[Saved entries]
--- --- ---

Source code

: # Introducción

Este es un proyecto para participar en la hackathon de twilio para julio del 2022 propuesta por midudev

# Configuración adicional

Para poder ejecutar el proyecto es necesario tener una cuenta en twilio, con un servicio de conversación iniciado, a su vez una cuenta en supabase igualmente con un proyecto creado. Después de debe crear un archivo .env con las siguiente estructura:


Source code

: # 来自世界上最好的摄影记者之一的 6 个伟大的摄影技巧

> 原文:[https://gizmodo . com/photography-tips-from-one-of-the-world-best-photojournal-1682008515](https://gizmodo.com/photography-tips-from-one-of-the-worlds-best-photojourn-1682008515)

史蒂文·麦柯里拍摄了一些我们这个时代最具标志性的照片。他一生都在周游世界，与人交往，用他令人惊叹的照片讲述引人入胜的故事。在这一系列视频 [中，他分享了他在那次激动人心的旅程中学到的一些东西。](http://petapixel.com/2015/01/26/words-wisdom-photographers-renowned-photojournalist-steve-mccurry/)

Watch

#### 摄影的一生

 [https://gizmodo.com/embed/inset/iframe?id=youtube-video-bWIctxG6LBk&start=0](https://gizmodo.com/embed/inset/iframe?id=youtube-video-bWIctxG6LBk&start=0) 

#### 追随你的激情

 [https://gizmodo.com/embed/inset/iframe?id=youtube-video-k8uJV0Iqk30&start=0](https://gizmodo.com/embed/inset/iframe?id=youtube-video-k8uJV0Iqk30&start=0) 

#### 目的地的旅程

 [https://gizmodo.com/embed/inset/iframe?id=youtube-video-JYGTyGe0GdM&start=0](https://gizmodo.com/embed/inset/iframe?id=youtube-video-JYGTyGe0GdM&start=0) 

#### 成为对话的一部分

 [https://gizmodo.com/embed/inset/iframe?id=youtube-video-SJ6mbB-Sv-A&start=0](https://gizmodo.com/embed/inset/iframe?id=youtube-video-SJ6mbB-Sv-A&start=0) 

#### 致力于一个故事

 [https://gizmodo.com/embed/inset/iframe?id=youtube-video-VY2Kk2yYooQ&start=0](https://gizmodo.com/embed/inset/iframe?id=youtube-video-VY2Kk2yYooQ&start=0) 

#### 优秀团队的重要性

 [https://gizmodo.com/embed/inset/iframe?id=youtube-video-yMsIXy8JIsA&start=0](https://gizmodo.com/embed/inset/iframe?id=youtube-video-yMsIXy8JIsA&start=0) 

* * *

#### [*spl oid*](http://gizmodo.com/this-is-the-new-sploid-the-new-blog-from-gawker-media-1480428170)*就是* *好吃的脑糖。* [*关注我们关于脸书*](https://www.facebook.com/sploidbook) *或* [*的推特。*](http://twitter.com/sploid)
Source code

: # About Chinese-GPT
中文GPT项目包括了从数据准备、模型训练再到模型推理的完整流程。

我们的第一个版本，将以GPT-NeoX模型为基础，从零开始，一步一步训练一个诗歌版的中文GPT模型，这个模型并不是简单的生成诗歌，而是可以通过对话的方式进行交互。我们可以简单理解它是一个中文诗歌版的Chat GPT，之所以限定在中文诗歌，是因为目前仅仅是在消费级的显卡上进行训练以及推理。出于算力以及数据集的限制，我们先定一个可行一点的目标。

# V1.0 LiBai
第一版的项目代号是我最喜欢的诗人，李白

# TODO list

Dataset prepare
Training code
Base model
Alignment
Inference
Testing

--- --- ---

* WORK INSTRUCTION: Looking at the data above, count every line holding the word "twilio" and state only the count.

* RESULT FOR THIS TASK: 2